Each year, DACOWITS is tasked with collecting data and trends to determine the status and working environment for women in the armed services. “DACOWITS provides the secretary of defense with recommendations on matters and policies relating to the recruitment, retention, employment, integration, well-being, and treatment of women in the U.S. armed forces,” the Department of Defense explained in a March 11 press release.
DACOWITS has been providing recommendations since 1951, after the Women’s Armed Services Integration Act allowed women to join the military in 1948. The initial goal of the Advisory Committee was to focus on recruiting, but as women have integrated into the military (and workforce in general), the role of the committee has grown to include other areas of interest as well.
To determine what should be recommended to the defense secretary, DACOWITS looks at briefs and written responses from the DoD as a whole, specific individual representatives from each service, and SMEs, or subject matter experts.
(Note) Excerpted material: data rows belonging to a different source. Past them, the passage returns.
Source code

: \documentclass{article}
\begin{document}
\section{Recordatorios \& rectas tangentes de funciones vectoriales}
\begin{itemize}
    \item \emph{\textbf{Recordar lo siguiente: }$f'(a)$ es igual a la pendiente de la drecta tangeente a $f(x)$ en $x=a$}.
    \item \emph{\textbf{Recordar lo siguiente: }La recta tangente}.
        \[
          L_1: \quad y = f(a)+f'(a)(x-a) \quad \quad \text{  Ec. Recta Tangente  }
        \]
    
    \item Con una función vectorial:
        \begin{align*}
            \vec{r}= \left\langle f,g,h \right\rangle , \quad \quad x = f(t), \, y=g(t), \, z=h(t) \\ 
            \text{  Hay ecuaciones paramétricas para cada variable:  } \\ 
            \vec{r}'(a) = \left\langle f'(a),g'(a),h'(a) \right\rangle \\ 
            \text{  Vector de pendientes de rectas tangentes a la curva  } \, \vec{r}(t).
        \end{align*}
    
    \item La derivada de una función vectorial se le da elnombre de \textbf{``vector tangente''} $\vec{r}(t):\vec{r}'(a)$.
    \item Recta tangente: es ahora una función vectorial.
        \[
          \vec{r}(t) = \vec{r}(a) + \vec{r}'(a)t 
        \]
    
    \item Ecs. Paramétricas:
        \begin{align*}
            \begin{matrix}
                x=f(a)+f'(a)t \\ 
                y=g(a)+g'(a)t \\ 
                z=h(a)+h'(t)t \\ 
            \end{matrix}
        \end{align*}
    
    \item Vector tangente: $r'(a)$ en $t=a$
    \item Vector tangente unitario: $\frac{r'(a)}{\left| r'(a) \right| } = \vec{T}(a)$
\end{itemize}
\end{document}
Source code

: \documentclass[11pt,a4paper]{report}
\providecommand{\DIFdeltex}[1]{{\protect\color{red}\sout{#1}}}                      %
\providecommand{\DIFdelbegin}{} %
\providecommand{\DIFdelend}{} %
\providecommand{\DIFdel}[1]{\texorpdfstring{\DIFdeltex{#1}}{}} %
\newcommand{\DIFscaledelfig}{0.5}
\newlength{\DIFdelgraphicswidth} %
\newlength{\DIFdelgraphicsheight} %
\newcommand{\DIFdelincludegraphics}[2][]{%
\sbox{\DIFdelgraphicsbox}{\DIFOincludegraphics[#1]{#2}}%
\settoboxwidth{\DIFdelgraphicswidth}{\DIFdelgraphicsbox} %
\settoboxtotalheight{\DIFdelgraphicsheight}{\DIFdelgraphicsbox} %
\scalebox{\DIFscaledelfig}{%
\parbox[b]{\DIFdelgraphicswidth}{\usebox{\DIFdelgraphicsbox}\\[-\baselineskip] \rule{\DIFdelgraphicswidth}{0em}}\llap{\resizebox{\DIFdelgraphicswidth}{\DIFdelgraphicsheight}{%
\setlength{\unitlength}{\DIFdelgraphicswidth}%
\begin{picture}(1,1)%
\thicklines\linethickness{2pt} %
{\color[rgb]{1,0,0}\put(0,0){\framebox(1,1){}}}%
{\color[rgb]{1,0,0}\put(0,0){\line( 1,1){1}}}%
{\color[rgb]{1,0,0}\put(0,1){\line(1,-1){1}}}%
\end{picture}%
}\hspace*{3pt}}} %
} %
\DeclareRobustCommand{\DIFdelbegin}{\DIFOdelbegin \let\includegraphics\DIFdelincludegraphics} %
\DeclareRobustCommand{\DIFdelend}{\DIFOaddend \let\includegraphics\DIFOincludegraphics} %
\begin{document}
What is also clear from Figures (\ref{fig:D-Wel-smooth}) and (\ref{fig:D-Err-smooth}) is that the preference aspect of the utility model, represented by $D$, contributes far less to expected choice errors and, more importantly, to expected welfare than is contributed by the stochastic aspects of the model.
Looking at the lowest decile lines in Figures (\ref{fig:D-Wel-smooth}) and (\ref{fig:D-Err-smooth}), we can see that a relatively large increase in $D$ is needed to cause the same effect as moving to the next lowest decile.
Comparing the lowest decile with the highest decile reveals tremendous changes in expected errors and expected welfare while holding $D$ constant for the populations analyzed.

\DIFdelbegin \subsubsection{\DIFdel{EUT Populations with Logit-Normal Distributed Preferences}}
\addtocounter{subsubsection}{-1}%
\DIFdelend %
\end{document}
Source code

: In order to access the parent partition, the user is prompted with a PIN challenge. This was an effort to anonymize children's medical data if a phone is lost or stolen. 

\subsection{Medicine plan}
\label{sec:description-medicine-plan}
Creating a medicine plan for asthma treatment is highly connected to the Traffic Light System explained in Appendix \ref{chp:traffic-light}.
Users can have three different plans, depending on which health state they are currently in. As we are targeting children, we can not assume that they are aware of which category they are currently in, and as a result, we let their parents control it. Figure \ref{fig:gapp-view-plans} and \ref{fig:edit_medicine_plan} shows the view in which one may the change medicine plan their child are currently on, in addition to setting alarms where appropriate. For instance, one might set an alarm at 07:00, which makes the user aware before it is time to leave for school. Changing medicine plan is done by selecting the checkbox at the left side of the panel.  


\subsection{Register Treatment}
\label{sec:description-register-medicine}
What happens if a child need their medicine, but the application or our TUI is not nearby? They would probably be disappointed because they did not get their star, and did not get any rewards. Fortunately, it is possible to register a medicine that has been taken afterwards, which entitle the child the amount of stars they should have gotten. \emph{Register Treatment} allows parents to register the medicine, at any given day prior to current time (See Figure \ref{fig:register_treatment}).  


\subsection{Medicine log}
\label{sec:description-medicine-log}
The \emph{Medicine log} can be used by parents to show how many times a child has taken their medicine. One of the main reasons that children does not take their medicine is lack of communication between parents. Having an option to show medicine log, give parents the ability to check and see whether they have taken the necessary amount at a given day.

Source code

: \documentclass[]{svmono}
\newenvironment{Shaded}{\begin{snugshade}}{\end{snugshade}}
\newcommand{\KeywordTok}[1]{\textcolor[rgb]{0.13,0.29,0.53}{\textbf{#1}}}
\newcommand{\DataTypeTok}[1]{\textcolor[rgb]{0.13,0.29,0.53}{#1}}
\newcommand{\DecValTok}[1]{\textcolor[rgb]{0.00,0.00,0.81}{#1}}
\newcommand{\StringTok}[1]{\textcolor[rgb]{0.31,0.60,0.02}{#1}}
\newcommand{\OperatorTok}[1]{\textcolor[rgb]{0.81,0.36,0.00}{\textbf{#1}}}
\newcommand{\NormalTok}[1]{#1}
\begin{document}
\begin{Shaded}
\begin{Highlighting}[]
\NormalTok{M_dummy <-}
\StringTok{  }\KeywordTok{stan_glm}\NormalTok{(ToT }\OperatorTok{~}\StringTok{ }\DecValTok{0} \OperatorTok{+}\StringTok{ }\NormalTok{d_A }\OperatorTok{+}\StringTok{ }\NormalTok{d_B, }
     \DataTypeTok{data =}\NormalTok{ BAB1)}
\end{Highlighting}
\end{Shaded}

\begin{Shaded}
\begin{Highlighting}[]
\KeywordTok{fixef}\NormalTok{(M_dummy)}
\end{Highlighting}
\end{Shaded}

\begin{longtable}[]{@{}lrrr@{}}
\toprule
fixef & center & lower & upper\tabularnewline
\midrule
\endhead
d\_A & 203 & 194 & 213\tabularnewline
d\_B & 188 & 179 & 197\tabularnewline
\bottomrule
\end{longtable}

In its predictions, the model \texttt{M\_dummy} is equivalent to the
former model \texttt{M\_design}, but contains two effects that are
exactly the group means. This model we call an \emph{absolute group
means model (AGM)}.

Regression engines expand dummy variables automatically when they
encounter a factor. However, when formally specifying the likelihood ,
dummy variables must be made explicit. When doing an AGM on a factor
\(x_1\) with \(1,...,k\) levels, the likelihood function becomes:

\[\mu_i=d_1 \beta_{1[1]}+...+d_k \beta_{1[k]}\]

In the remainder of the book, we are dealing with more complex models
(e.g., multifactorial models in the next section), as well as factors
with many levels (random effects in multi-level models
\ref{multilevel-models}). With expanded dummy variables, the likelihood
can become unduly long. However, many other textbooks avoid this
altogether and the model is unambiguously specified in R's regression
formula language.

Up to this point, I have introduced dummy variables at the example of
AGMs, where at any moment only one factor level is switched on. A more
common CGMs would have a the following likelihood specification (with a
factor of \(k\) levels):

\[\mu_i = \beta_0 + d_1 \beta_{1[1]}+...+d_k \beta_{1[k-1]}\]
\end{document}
They also hosted focus groups where currently serving military members from all branches were able to provide insight. Academic research from peer-reviewed sources were also included in the analysis. Many of the recommendations made by DACOWITS have been implemented in the past, so collecting accurate and comprehensive data is critical to determining what recommendations to make for the future of the military.
What Was Recommended?
Regarding women in the military, DACOWITS made nine total recommendations to the secretary of defense:
- Marketing Strategies (Recruitment and Retention): Recruitment initiatives and marketing should address misconceptions of military service, including highlighting “realistic portrayals of women who serve.”
- Gender Integration (Employment and Integration): Each military service should “share lessons learned and best practices on the progress of their implementation plans,” including with service members and the American public.
- Marine Corps Recruit Training (Employment and Integration): Currently, women are not integrated into all battalions of Marine Corps Recruit Training Commands, which DACOWITS believes impacts overall readiness.
- Personal Protective Equipment (Employment and Integration): Services should provide appropriate-fitting personal protective equipment to female service members.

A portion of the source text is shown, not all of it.